Expert's Rating
Pros
- Same formula conventions as Excel
- Tabbed worksheets
- Multiple undos
- Customizable toolbars
Cons
- Handles only basic Excel cell formats
- No templates for complex calculations
- Limited capability for opening Excel documents
Our Verdict
The word processor Mariner Write 3.5 and the spreadsheet program Mariner Calc 5.2 are designed to fill a niche somewhere between their counterparts in AppleWorks and the full-featured standards, Microsoft Word and Excel. Mariner Write is a great program that easily handles most Word documents and meets a wide variety of everyday text-editing needs. Mariner Calc works equally well as a stand-alone application. But both programs don’t quite succeed when it comes to Office compatibility. (Mariner Write and Mariner Calc are available individually, or collectively in the MarinerPak bundle.)
Mariner Write 3.5
According to Mariner Software, Mariner Write contains — in a streamlined program — the 75 to 80 percent of Microsoft Word features that are most important to the average user. As such, Write is a fine application. It has almost everything that most people need to create a variety of word-processing documents — from simple tools such as text formatting, an in-line spelling checker, and an 80,000-word dictionary and thesaurus, to advanced features such as paragraph styles, user-definable toolbars, footnotes, and integration with OS X’s Services menu and AppleScript. Write can also save documents in several formats, including PDF, TXT, and Word and Mariner versions of RTF.

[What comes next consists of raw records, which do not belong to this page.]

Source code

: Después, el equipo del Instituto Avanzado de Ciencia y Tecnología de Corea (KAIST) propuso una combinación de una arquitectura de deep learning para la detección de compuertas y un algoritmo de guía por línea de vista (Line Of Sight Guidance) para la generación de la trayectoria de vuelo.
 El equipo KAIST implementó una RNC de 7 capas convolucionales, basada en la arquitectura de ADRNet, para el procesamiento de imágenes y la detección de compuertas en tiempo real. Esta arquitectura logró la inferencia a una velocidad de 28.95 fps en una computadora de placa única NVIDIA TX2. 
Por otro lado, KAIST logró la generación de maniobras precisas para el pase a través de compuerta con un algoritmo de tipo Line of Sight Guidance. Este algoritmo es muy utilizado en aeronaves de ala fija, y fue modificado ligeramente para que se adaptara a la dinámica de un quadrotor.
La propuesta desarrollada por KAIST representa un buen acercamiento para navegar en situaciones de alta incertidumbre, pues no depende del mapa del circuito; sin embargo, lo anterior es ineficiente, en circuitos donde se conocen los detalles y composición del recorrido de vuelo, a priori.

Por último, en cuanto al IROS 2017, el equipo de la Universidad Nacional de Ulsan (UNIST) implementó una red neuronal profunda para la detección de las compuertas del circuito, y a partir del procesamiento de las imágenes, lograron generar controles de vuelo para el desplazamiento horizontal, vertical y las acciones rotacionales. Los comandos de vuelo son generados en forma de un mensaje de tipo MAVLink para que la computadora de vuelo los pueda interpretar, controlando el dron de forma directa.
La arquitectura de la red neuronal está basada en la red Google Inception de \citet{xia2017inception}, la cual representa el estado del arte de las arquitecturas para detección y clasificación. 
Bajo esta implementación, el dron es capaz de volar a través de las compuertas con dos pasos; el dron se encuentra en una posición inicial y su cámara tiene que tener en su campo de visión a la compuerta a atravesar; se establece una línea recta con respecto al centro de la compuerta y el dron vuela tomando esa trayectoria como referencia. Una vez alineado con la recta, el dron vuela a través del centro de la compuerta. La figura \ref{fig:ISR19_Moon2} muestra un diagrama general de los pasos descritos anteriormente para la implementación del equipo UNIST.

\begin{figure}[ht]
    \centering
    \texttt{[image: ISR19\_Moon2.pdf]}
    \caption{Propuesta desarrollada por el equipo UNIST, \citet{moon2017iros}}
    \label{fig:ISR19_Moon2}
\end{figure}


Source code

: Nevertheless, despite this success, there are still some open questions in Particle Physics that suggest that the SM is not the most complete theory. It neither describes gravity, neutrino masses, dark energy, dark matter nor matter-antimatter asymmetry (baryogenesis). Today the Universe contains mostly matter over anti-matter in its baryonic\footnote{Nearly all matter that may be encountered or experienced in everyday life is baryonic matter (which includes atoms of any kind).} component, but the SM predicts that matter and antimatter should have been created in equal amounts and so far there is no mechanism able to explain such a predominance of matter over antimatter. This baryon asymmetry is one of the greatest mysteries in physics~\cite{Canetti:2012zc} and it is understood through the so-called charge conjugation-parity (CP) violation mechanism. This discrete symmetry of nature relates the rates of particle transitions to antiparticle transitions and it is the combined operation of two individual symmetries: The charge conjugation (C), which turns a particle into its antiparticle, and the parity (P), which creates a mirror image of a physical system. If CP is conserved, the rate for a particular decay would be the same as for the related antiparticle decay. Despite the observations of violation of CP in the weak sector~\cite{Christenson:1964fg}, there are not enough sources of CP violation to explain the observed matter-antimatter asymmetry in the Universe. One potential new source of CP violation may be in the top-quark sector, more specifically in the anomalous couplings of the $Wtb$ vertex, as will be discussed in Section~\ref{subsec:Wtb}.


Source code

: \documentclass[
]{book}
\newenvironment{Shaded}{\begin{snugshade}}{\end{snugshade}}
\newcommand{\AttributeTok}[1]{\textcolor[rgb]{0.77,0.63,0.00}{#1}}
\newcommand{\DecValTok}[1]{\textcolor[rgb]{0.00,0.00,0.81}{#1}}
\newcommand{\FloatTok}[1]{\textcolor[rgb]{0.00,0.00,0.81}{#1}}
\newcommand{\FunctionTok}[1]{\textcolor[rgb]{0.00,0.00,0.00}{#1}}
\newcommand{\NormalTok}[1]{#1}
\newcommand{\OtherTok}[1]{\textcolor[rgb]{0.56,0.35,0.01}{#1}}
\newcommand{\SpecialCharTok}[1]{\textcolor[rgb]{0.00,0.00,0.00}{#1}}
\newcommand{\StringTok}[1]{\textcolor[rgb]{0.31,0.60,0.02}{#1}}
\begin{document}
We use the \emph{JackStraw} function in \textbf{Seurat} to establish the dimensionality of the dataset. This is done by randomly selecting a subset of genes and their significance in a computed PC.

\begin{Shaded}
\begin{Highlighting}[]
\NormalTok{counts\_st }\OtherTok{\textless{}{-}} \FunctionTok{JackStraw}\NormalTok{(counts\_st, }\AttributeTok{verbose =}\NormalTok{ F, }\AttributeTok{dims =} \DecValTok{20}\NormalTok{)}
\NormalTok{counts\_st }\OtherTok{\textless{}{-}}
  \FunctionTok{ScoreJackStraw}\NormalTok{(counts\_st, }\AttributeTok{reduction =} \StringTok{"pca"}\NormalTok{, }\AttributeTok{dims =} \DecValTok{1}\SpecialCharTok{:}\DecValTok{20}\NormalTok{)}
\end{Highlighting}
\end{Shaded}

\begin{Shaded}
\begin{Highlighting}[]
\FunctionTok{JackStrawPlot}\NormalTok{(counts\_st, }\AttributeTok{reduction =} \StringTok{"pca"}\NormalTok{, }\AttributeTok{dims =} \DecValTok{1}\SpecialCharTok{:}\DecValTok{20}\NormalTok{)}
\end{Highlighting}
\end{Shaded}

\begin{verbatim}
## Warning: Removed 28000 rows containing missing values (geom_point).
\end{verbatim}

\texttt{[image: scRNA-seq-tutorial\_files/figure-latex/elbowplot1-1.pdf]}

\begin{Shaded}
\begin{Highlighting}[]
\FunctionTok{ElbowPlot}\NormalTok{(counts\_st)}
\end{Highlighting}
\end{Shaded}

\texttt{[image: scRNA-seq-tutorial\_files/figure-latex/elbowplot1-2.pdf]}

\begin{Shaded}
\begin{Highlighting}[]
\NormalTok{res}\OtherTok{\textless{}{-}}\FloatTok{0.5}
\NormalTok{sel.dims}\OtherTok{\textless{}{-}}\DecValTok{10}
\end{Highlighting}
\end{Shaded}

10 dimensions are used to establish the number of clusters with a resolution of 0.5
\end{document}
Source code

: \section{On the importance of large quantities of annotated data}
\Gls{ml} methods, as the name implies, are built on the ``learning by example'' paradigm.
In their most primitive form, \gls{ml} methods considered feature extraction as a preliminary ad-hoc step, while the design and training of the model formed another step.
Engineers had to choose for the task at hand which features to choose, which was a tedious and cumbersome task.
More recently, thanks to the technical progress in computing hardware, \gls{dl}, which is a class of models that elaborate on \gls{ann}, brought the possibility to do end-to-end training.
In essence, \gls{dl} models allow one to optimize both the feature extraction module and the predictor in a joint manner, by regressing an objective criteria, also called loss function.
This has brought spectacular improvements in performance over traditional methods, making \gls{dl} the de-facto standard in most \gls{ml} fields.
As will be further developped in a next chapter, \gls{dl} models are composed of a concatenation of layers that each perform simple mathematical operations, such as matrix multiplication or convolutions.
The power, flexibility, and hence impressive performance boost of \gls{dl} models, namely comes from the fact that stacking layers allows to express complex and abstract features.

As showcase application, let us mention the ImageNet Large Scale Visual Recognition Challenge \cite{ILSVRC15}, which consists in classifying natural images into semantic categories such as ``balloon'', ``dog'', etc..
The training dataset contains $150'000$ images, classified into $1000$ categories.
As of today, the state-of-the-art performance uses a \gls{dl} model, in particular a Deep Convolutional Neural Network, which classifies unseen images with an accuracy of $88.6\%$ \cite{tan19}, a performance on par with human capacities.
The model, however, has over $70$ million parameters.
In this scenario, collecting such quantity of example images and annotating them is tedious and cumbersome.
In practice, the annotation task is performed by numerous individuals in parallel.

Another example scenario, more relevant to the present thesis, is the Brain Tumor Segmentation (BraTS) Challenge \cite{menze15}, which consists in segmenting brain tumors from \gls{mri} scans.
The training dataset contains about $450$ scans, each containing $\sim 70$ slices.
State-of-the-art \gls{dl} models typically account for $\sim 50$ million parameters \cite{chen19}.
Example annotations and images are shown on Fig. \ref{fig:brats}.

Write neatly handled nearly every Word document we threw at it, at least in terms of formatted text. The program easily interpreted a variety of Word’s paragraph styles and footnotes with no problem whatsoever — a capability that the similarly priced and focused Nisus Writer Express (
; January 2004) doesn’t have. Write did have one peculiarity: its Style menu didn’t recognize paragraph styles in imported documents. As a result, the menu always displayed No Style as the paragraph style. By contrast, AppleWorks can both interpret and recognize styles.Write’s performance when dealing with graphics embedded in documents left much to be desired. Write couldn’t display images placed in-line with text in files saved in Word. And if the image had text wrapped around it, Write displayed a file I/O error message and then required a force-quit. Similarly, images saved in Write documents were missing when we opened those documents in Word. AppleWorks handles these issues, too, without a hitch.
Mariner Calc 5.2
For people who need spreadsheet capabilities but not true integration with Microsoft Excel, Mariner Calc is an excellent alternative. With more than 140 built-in formulas, tabbed worksheets that can contain 32,000 by 32,000 cells, customizable toolbars, multiple undos, and graphing capabilities, Calc makes perfect sense for many basic spreadsheets.
Calc uses the same formula conventions as Excel; if you type =SUM(E3:E40)*0.1 in a cell, for example, Calc will display 10 percent of the sum of cells E3 through E40. But because Calc doesn’t ship with the templates or assistants you’ll find in Excel and AppleWorks, you’ll need to have a pretty firm grip on Calc’s formulas if you want to manipulate data in a complex manner.
Graphing in Calc works well, but it’s a bit counterintuitive. In most spreadsheet programs, you select the range of rows and columns that you want in your graph and then create the graph. In Calc, you can select only one column of data, from which Calc then attempts to determine the legend information. This worked perfectly in spreadsheets that had graph information in neighboring cells. But if the information is a few cells away, Calc uses its own naming conventions, which you must edit after the fact. Also, if you attempt to select two columns of data, Calc gets confused and creates a blank graph.
Calc was particularly weak when opening Excel files. The program maintained many basic text formats, such as bold and italic type, but it dropped number formats completely; we had to reinsert currency and decimal formatting after opening the Excel document. Also, if your spreadsheet includes any formulas Calc doesn’t support, that information is lost completely. AppleWorks again had no problems converting any of the documents we tested.
Macworld’s Buying Advice
As stand-alone programs that provide the features most users actually need, without the powerful (and expensive) features in Microsoft Word and Excel, both Mariner Write 3.5 and Mariner Calc 5.2 perform perfectly. They can ably handle most day-to-day word processing and spreadsheet tasks. But when viewed from the perspective of interoperability with Word and Excel, Write and Calc are overshadowed by the more feature-rich and considerably less expensive AppleWorks.